#### Activity:
Copy every line in the records below that contains the word "compilation".
"""
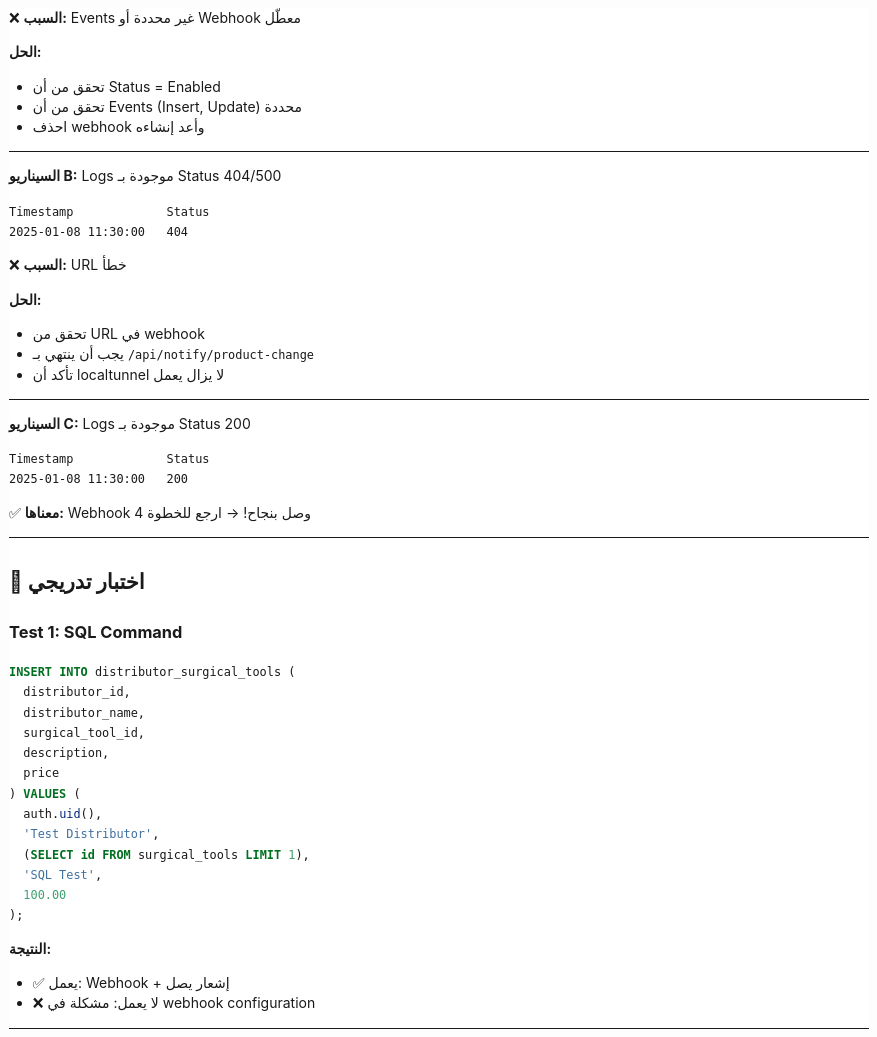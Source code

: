 ❌ **السبب:** Events غير محددة أو Webhook معطّل

**الحل:**
- تحقق من أن Status = Enabled
- تحقق من أن Events (Insert, Update) محددة
- احذف webhook وأعد إنشاءه

---

**السيناريو B:** Logs موجودة بـ Status 404/500
```
Timestamp             Status
2025-01-08 11:30:00   404
```

❌ **السبب:** URL خطأ

**الحل:**
- تحقق من URL في webhook
- يجب أن ينتهي بـ `/api/notify/product-change`
- تأكد أن localtunnel لا يزال يعمل

---

**السيناريو C:** Logs موجودة بـ Status 200
```
Timestamp             Status
2025-01-08 11:30:00   200
```

✅ **معناها:** Webhook وصل بنجاح!
→ ارجع للخطوة 4

---

## 🧪 اختبار تدريجي

### Test 1: SQL Command

```sql
INSERT INTO distributor_surgical_tools (
  distributor_id,
  distributor_name,
  surgical_tool_id,
  description,
  price
) VALUES (
  auth.uid(),
  'Test Distributor',
  (SELECT id FROM surgical_tools LIMIT 1),
  'SQL Test',
  100.00
);
```

**النتيجة:**
- ✅ يعمل: Webhook + إشعار يصل
- ❌ لا يعمل: مشكلة في webhook configuration

---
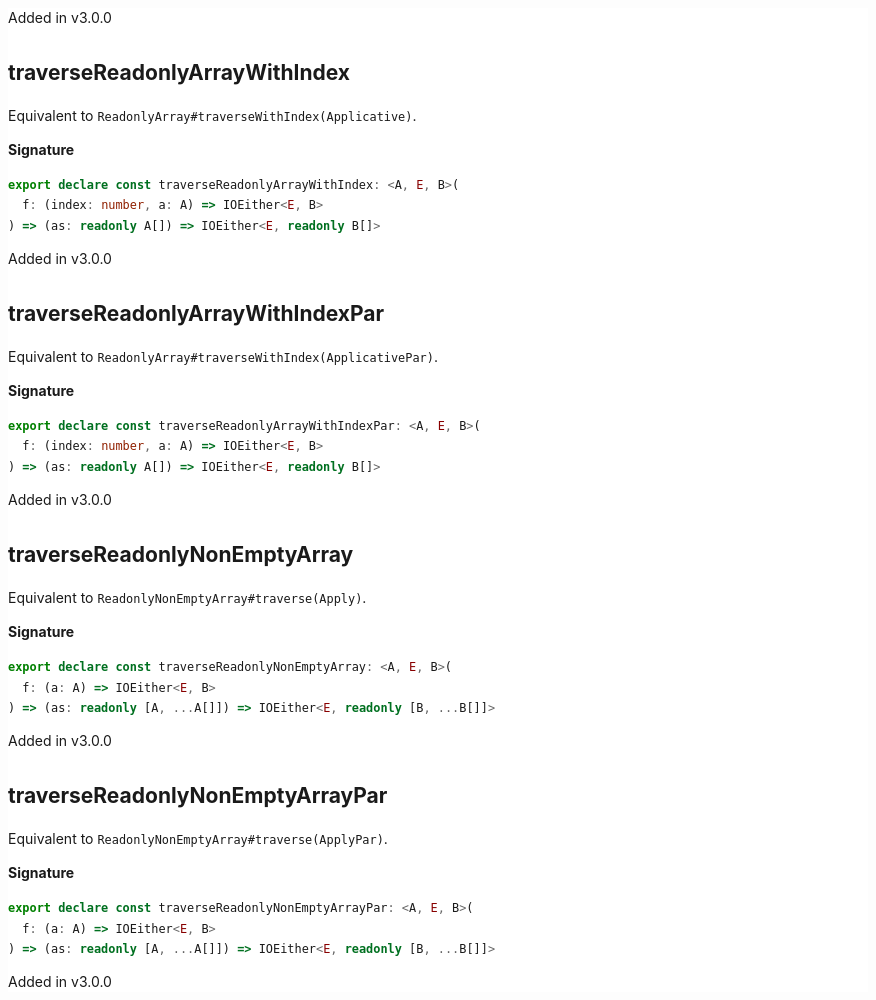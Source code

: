 Added in v3.0.0

## traverseReadonlyArrayWithIndex

Equivalent to `ReadonlyArray#traverseWithIndex(Applicative)`.

**Signature**

```ts
export declare const traverseReadonlyArrayWithIndex: <A, E, B>(
  f: (index: number, a: A) => IOEither<E, B>
) => (as: readonly A[]) => IOEither<E, readonly B[]>
```

Added in v3.0.0

## traverseReadonlyArrayWithIndexPar

Equivalent to `ReadonlyArray#traverseWithIndex(ApplicativePar)`.

**Signature**

```ts
export declare const traverseReadonlyArrayWithIndexPar: <A, E, B>(
  f: (index: number, a: A) => IOEither<E, B>
) => (as: readonly A[]) => IOEither<E, readonly B[]>
```

Added in v3.0.0

## traverseReadonlyNonEmptyArray

Equivalent to `ReadonlyNonEmptyArray#traverse(Apply)`.

**Signature**

```ts
export declare const traverseReadonlyNonEmptyArray: <A, E, B>(
  f: (a: A) => IOEither<E, B>
) => (as: readonly [A, ...A[]]) => IOEither<E, readonly [B, ...B[]]>
```

Added in v3.0.0

## traverseReadonlyNonEmptyArrayPar

Equivalent to `ReadonlyNonEmptyArray#traverse(ApplyPar)`.

**Signature**

```ts
export declare const traverseReadonlyNonEmptyArrayPar: <A, E, B>(
  f: (a: A) => IOEither<E, B>
) => (as: readonly [A, ...A[]]) => IOEither<E, readonly [B, ...B[]]>
```

Added in v3.0.0
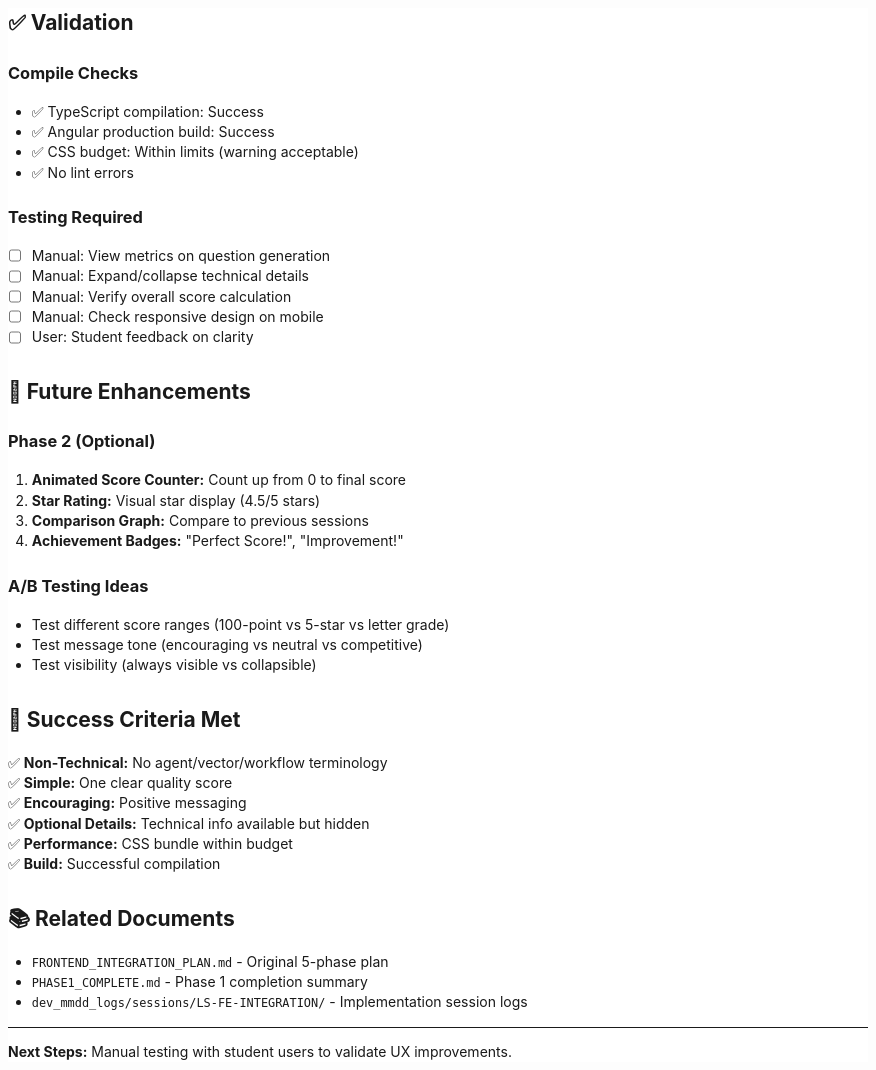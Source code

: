 ## ✅ Validation

### Compile Checks

-   ✅ TypeScript compilation: Success
-   ✅ Angular production build: Success
-   ✅ CSS budget: Within limits (warning acceptable)
-   ✅ No lint errors

### Testing Required

-   [ ] Manual: View metrics on question generation
-   [ ] Manual: Expand/collapse technical details
-   [ ] Manual: Verify overall score calculation
-   [ ] Manual: Check responsive design on mobile
-   [ ] User: Student feedback on clarity

## 📝 Future Enhancements

### Phase 2 (Optional)

1. **Animated Score Counter:** Count up from 0 to final score
2. **Star Rating:** Visual star display (4.5/5 stars)
3. **Comparison Graph:** Compare to previous sessions
4. **Achievement Badges:** "Perfect Score!", "Improvement!"

### A/B Testing Ideas

-   Test different score ranges (100-point vs 5-star vs letter grade)
-   Test message tone (encouraging vs neutral vs competitive)
-   Test visibility (always visible vs collapsible)

## 🎉 Success Criteria Met

✅ **Non-Technical:** No agent/vector/workflow terminology  
✅ **Simple:** One clear quality score  
✅ **Encouraging:** Positive messaging  
✅ **Optional Details:** Technical info available but hidden  
✅ **Performance:** CSS bundle within budget  
✅ **Build:** Successful compilation

## 📚 Related Documents

-   `FRONTEND_INTEGRATION_PLAN.md` - Original 5-phase plan
-   `PHASE1_COMPLETE.md` - Phase 1 completion summary
-   `dev_mmdd_logs/sessions/LS-FE-INTEGRATION/` - Implementation session logs

---

**Next Steps:** Manual testing with student users to validate UX improvements.
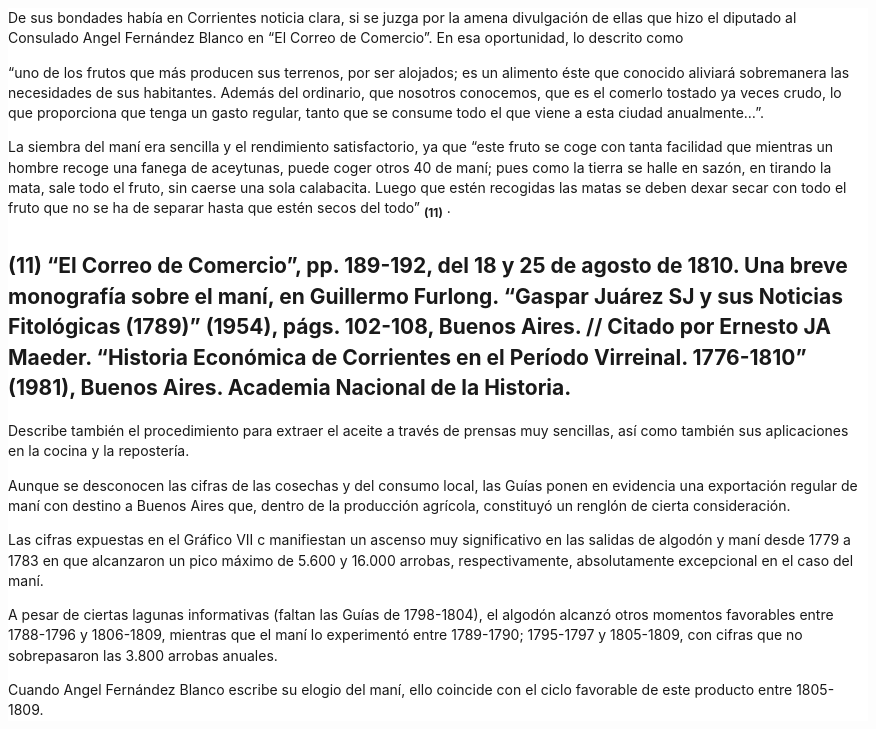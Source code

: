 De sus bondades había en Corrientes noticia clara, si se juzga por la amena divulgación de ellas que hizo el diputado al Consulado Angel Fernández Blanco en “El Correo de Comercio”. En esa oportunidad, lo descrito como

“uno de los frutos que más producen sus terrenos, por ser alojados; es un alimento éste que conocido aliviará sobremanera las necesidades de sus habitantes. Además del ordinario, que nosotros conocemos, que es el comerlo tostado ya veces crudo, lo que proporciona que tenga un gasto regular, tanto que se consume todo el que viene a esta ciudad anualmente…”.

La siembra del maní era sencilla y el rendimiento satisfactorio, ya que “este fruto se coge con tanta facilidad que mientras un hombre recoge una fanega de aceytunas, puede coger otros 40 de maní; pues como la tierra se halle en sazón, en tirando la mata, sale todo el fruto, sin caerse una sola calabacita. Luego que estén recogidas las matas se deben dexar secar con todo el fruto que no se ha de separar hasta que estén secos del todo” <sub><strong><span><span>(11)</span></span></strong></sub> .

## **(11)** “El Correo de Comercio”, pp. 189-192, del 18 y 25 de agosto de 1810. Una breve monografía sobre el maní, en Guillermo Furlong. “Gaspar Juárez SJ y sus Noticias Fitológicas (1789)” (1954), págs. 102-108, Buenos Aires. // Citado por Ernesto JA Maeder. “Historia Económica de Corrientes en el Período Virreinal. 1776-1810” (1981), Buenos Aires. Academia Nacional de la Historia.

Describe también el procedimiento para extraer el aceite a través de prensas muy sencillas, así como también sus aplicaciones en la cocina y la repostería.

Aunque se desconocen las cifras de las cosechas y del consumo local, las Guías ponen en evidencia una exportación regular de maní con destino a Buenos Aires que, dentro de la producción agrícola, constituyó un renglón de cierta consideración.

Las cifras expuestas en el Gráfico VII c manifiestan un ascenso muy significativo en las salidas de algodón y maní desde 1779 a 1783 en que alcanzaron un pico máximo de 5.600 y 16.000 arrobas, respectivamente, absolutamente excepcional en el caso del maní.

A pesar de ciertas lagunas informativas (faltan las Guías de 1798-1804), el algodón alcanzó otros momentos favorables entre 1788-1796 y 1806-1809, mientras que el maní lo experimentó entre 1789-1790; 1795-1797 y 1805-1809, con cifras que no sobrepasaron las 3.800 arrobas anuales.

Cuando Angel Fernández Blanco escribe su elogio del maní, ello coincide con el ciclo favorable de este producto entre 1805-1809.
"""
#### Exercise output:
-   ✅ TypeScript compilation: Success
✅ **Build:** Successful compilation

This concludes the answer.